[DATA RECORDS — start]

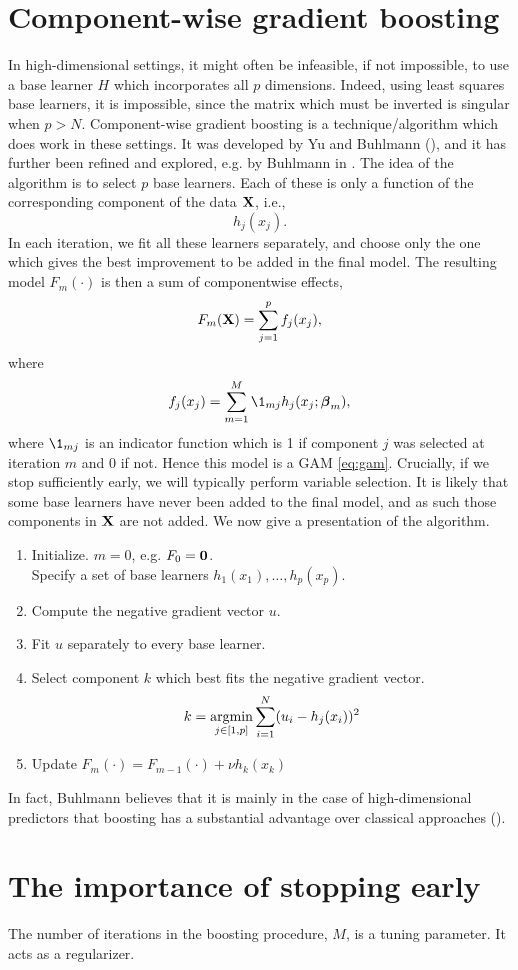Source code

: \section{Component-wise gradient boosting}
In high-dimensional settings, it might often be infeasible, if not impossible, to use a base learner $H$ which incorporates all $p$ dimensions. Indeed, using least squares base learners, it is impossible, since the matrix which must be inverted is singular when $p>N$. Component-wise gradient boosting is a technique/algorithm which does work in these settings. It was developed by Yu and Buhlmann (\cite{buhlmann-yu}), and it has further been refined and explored, e.g. by Buhlmann in \cite{buhlmann2006}. The idea of the algorithm is to select $p$ base learners. Each of these is only a function of the corresponding component of the data $\mathbf{X}$, i.e.,
\begin{equation*}
    h_j(x_j).
\end{equation*}
In each iteration, we fit all these learners separately, and choose only the one which gives the best improvement to be added in the final model. The resulting model $F_m(\cdot)$ is then a sum of componentwise effects,
\begin{equation*}
    F_m(\mathbf{X})=\sum_{j=1}^pf_j(x_j),
\end{equation*}
where
\begin{equation*}
    f_j(x_j)=\sum_{m=1}^M\1_{mj}h_j(x_j;\bbeta_m),
\end{equation*}
where $\1_{mj}$ is an indicator function which is 1 if component $j$ was selected at iteration $m$ and 0 if not.
Hence this model is a GAM \eqref{eq:gam}. Crucially, if we stop sufficiently early, we will typically perform variable selection. It is likely that some base learners have never been added to the final model, and as such those components in $\mathbf{X}$ are not added. We now give a presentation of the algorithm.
\begin{enumerate}
    \item Initialize. $m=0$, e.g. $F_0=\mathbf{0}$.\\
    Specify a set of base learners $h_1(x_1),\dotsc,h_p(x_p)$.
    \item Compute the negative gradient vector $u$.
    \item Fit $u$ separately to every base learner.
    \item Select component $k$ which best fits the negative gradient vector.
        \begin{equation*}
            k=\operatorname*{argmin}_{j\in[1,p]}\sum_{i=1}^N(u_i-h_j(x_i))^2
        \end{equation*}
    \item Update $F_m(\cdot)=F_{m-1}(\cdot)+\nu h_k(x_k)$
\end{enumerate}
In fact, Buhlmann believes that it is mainly in the case of high-dimensional predictors that boosting has a substantial advantage over classical approaches (\cite{buhlmann2006}).

\section{The importance of stopping early}
The number of iterations in the boosting procedure, $M$, is a tuning parameter. It acts as a regularizer.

[DATA RECORDS — finish]

-- ACTIVITY --
Above are the records; repeat exactly the lines from the one holding "In high-dimensional settings, it" down to the one holding "and 0 if not.", end lines included.

-- PROBLEM SOLUTION --
In high-dimensional settings, it might often be infeasible, if not impossible, to use a base learner $H$ which incorporates all $p$ dimensions. Indeed, using least squares base learners, it is impossible, since the matrix which must be inverted is singular when $p>N$. Component-wise gradient boosting is a technique/algorithm which does work in these settings. It was developed by Yu and Buhlmann (\cite{buhlmann-yu}), and it has further been refined and explored, e.g. by Buhlmann in \cite{buhlmann2006}. The idea of the algorithm is to select $p$ base learners. Each of these is only a function of the corresponding component of the data $\mathbf{X}$, i.e.,
\begin{equation*}
    h_j(x_j).
\end{equation*}
In each iteration, we fit all these learners separately, and choose only the one which gives the best improvement to be added in the final model. The resulting model $F_m(\cdot)$ is then a sum of componentwise effects,
\begin{equation*}
    F_m(\mathbf{X})=\sum_{j=1}^pf_j(x_j),
\end{equation*}
where
\begin{equation*}
    f_j(x_j)=\sum_{m=1}^M\1_{mj}h_j(x_j;\bbeta_m),
\end{equation*}
where $\1_{mj}$ is an indicator function which is 1 if component $j$ was selected at iteration $m$ and 0 if not.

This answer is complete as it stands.